== EXTRACTED DATA ==
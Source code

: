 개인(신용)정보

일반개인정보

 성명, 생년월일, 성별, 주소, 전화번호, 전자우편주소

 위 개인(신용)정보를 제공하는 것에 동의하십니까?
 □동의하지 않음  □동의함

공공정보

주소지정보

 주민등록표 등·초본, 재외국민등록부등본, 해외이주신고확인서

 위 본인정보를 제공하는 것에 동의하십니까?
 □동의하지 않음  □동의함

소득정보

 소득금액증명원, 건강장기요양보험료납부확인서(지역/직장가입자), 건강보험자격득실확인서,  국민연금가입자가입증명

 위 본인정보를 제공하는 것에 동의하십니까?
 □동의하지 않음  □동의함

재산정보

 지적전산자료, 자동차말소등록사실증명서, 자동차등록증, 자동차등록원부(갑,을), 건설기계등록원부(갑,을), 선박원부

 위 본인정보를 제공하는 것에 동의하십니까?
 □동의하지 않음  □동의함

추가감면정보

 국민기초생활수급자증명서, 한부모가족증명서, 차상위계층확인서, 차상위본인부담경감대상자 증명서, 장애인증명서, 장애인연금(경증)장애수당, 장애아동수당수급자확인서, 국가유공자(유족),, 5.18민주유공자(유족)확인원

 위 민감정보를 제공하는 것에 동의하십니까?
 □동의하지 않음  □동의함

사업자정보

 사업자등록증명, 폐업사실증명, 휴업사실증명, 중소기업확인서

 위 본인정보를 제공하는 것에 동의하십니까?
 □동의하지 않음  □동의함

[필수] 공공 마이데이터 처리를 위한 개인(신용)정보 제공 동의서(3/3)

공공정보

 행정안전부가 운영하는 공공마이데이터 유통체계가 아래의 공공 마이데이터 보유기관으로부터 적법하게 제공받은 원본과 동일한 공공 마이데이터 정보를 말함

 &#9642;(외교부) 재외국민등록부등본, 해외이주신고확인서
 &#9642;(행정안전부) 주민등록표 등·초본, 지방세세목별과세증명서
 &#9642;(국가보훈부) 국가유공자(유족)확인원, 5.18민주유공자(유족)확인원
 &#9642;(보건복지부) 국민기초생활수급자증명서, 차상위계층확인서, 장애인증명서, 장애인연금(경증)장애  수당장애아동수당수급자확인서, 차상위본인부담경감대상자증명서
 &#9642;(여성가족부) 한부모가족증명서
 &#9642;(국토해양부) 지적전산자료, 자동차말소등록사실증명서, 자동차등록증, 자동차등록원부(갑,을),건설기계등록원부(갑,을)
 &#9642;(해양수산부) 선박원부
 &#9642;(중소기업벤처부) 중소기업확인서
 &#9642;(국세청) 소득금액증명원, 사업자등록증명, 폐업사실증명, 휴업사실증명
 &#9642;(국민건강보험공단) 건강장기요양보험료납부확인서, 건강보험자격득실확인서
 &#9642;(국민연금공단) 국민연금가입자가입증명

== WHAT THE EXERCISE ASKS ==
Word for word, transcribe all of the entries shown above.

== EXPECTED ANSWER ==
Source code

: 개인(신용)정보

일반개인정보

 성명, 생년월일, 성별, 주소, 전화번호, 전자우편주소

 위 개인(신용)정보를 제공하는 것에 동의하십니까?
 □동의하지 않음  □동의함

공공정보

주소지정보

 주민등록표 등·초본, 재외국민등록부등본, 해외이주신고확인서

 위 본인정보를 제공하는 것에 동의하십니까?
 □동의하지 않음  □동의함

소득정보

 소득금액증명원, 건강장기요양보험료납부확인서(지역/직장가입자), 건강보험자격득실확인서,  국민연금가입자가입증명

 위 본인정보를 제공하는 것에 동의하십니까?
 □동의하지 않음  □동의함

재산정보

 지적전산자료, 자동차말소등록사실증명서, 자동차등록증, 자동차등록원부(갑,을), 건설기계등록원부(갑,을), 선박원부

 위 본인정보를 제공하는 것에 동의하십니까?
 □동의하지 않음  □동의함

추가감면정보

 국민기초생활수급자증명서, 한부모가족증명서, 차상위계층확인서, 차상위본인부담경감대상자 증명서, 장애인증명서, 장애인연금(경증)장애수당, 장애아동수당수급자확인서, 국가유공자(유족),, 5.18민주유공자(유족)확인원

 위 민감정보를 제공하는 것에 동의하십니까?
 □동의하지 않음  □동의함

사업자정보

 사업자등록증명, 폐업사실증명, 휴업사실증명, 중소기업확인서

 위 본인정보를 제공하는 것에 동의하십니까?
 □동의하지 않음  □동의함

[필수] 공공 마이데이터 처리를 위한 개인(신용)정보 제공 동의서(3/3)

공공정보

 행정안전부가 운영하는 공공마이데이터 유통체계가 아래의 공공 마이데이터 보유기관으로부터 적법하게 제공받은 원본과 동일한 공공 마이데이터 정보를 말함

 &#9642;(외교부) 재외국민등록부등본, 해외이주신고확인서
 &#9642;(행정안전부) 주민등록표 등·초본, 지방세세목별과세증명서
 &#9642;(국가보훈부) 국가유공자(유족)확인원, 5.18민주유공자(유족)확인원
 &#9642;(보건복지부) 국민기초생활수급자증명서, 차상위계층확인서, 장애인증명서, 장애인연금(경증)장애  수당장애아동수당수급자확인서, 차상위본인부담경감대상자증명서
 &#9642;(여성가족부) 한부모가족증명서
 &#9642;(국토해양부) 지적전산자료, 자동차말소등록사실증명서, 자동차등록증, 자동차등록원부(갑,을),건설기계등록원부(갑,을)
 &#9642;(해양수산부) 선박원부
 &#9642;(중소기업벤처부) 중소기업확인서
 &#9642;(국세청) 소득금액증명원, 사업자등록증명, 폐업사실증명, 휴업사실증명
 &#9642;(국민건강보험공단) 건강장기요양보험료납부확인서, 건강보험자격득실확인서
 &#9642;(국민연금공단) 국민연금가입자가입증명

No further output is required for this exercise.